Ciao Peppe, il tuo italiano è davvero ottimo, bravissimo!  Hai fatto solo qualche piccolo errore, continua così! 

Anch'io come te quando studio una lingua straniera mi vergogno a parlare finché non la so usare abbastanza bene, perché ho paura di fare errori. Però se ci sono parlanti di quella lingua che ti aiutano a correggere gli errori impari molto prima. 

Benvenuto sui forum, spero continuerai a partecipare.   Ciao!


----------



## infinite sadness

PeppeDiMonte said:


> Ho cominciato *a* imparare l'italiano circa un anno fa. Per Negli ultimi tre mesi ho frequentato *l'*"Istituto italiano di cultura". Non avevo molte opportunita' di parlare.
> Ve ne Vi posso dire della mia esperienza: che non uso l'infinito nel contesto dell'argomento, ma preferirei *non* dire niente invece di dire in modo ovviamente qualcosa male. Non sono sicuro che su quale modo sia meglio il miglior modo per imparare l'italiano. Forse la schelta scelta dipende dalla personaggio.
> 
> In aggiunta, trovo questo forum molto utile per migliorare l'italiano.
> 
> Per favore, correggete eventuali errori.
> 
> Grazie.


----------



## winegrower

Un aneddotto di anni fa che ancora ricordo perchè mi ha fatto molta impressione è il caso di una ragazza in un bar in Grecia, seduta vicino a me, che parlava italiano fluente, ma veramente fluente, però con tutti i verbi all'infinito! Raccontava l' esperienza di un suo viaggio in Italia e chiaramente cercava di impressionare il suo interlocutore, che non conosceva l'italiano. Però anche i *miei* amici che l'ascoltavano e pure non sapevano la lingua, ci sono cascati in pieno ed io poi, l'unico a vedere il problema, non riuscivo neanche a far capire loro la differenza!


----------



## Graf Zahl

Anch'io ho cominciato ad imparare l'italiano un anno fa, ma non ho mai usato l'infinitivo così, neanche prima. Posso immaginare che un cinese lo faccia, dato che non conosce il sistema dei verbi e delle sue desinenze, però non credo che sia comune. 
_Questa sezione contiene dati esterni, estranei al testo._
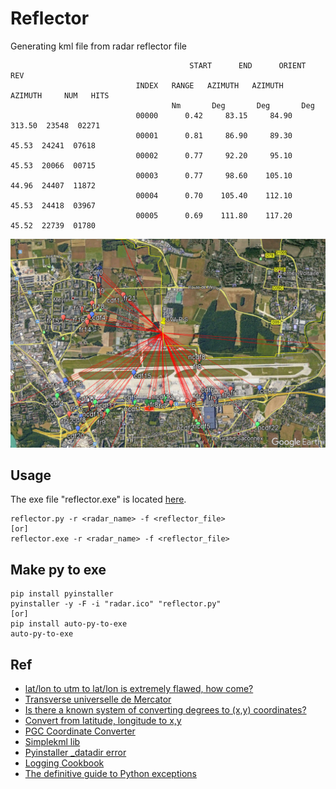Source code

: # Reflector
Generating kml file from radar reflector file

                                            START      END      ORIENT     REV
                                INDEX   RANGE   AZIMUTH   AZIMUTH   AZIMUTH     NUM   HITS
                                        Nm       Deg       Deg       Deg
                                00000      0.42     83.15     84.90    313.50  23548  02271
                                00001      0.81     86.90     89.30     45.53  24241  07618
                                00002      0.77     92.20     95.10     45.53  20066  00715
                                00003      0.77     98.60    105.10     44.96  24407  11872
                                00004      0.70    105.40    112.10     45.53  24418  03967
                                00005      0.69    111.80    117.20     45.52  22739  01780

<p align="middle" ><img src="/images/reflector.png" alt="Reflector map" width="600"></p>


## Usage
The exe file "reflector.exe" is located [here](https://github.com/etigui/reflector/raw/master/output/reflector.exe).

    reflector.py -r <radar_name> -f <reflector_file>
    [or]
    reflector.exe -r <radar_name> -f <reflector_file>

## Make py to exe

    pip install pyinstaller
    pyinstaller -y -F -i "radar.ico" "reflector.py"
    [or]
    pip install auto-py-to-exe
    auto-py-to-exe

## Ref

- [lat/lon to utm to lat/lon is extremely flawed, how come?](https://stackoverflow.com/questions/6778288/lat-lon-to-utm-to-lat-lon-is-extremely-flawed-how-come)
- [Transverse universelle de Mercator](https://fr.wikipedia.org/wiki/Transverse_universelle_de_Mercator)
- [Is there a known system of converting degrees to (x,y) coordinates?](https://forums.tigsource.com/index.php?topic=34039.0)
- [Convert from latitude, longitude to x,y](https://stackoverflow.com/questions/16266809/convert-from-latitude-longitude-to-x-y)
- [PGC Coordinate Converter](https://www.pgc.umn.edu/apps/convert/)
- [Simplekml lib](https://simplekml.readthedocs.io/en/latest/)
- [Pyinstaller _datadir error](https://stackoverflow.com/questions/55824830/i-get-error-no-module-named-pyproj-datadir-after-i-made-py-to-exe-with-py)
- [Logging Cookbook](https://docs.python.org/3/howto/logging-cookbook.html)
- [The definitive guide to Python exceptions](https://julien.danjou.info/python-exceptions-guide/)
Certo che quelli che non sanno benissimo l'italiano evitano certe forme come i congiuntivi, non essendo capace di usarle o neanche conoscendole. Anche per me questi congiuntivi sono un po' "strani" talvolta, ma questo dipende soltanto dal fatto che sono assolutamente diversi da quelli che conosco io.

Può darsi che ci sono dei tedeschi che parlano così, ma saranno turisti che cercano di ordinare qualcosa senza fare sentire che sono stranieri  Comunque è una cosa davvero turistica - mi spiego: coll'infinitivo parla il turista che cerca soltanto la parola desiderata  ("mangiare gelato! per favore!") senza sapere niente della lingua. (A mio parere non è, dunque, uno straniero colto. Se fosse colto ed interessato in lingua e cultura, si sarebbe comprato anche una piccola sistemazione delle desinenze almeno del presente.) E questo modo di farsi capire non dipende dalle nazionalità. Essendo uno straniero, ognuno parlerà così quasi ovunque. (Gli italiani in Spagna non valgono ...)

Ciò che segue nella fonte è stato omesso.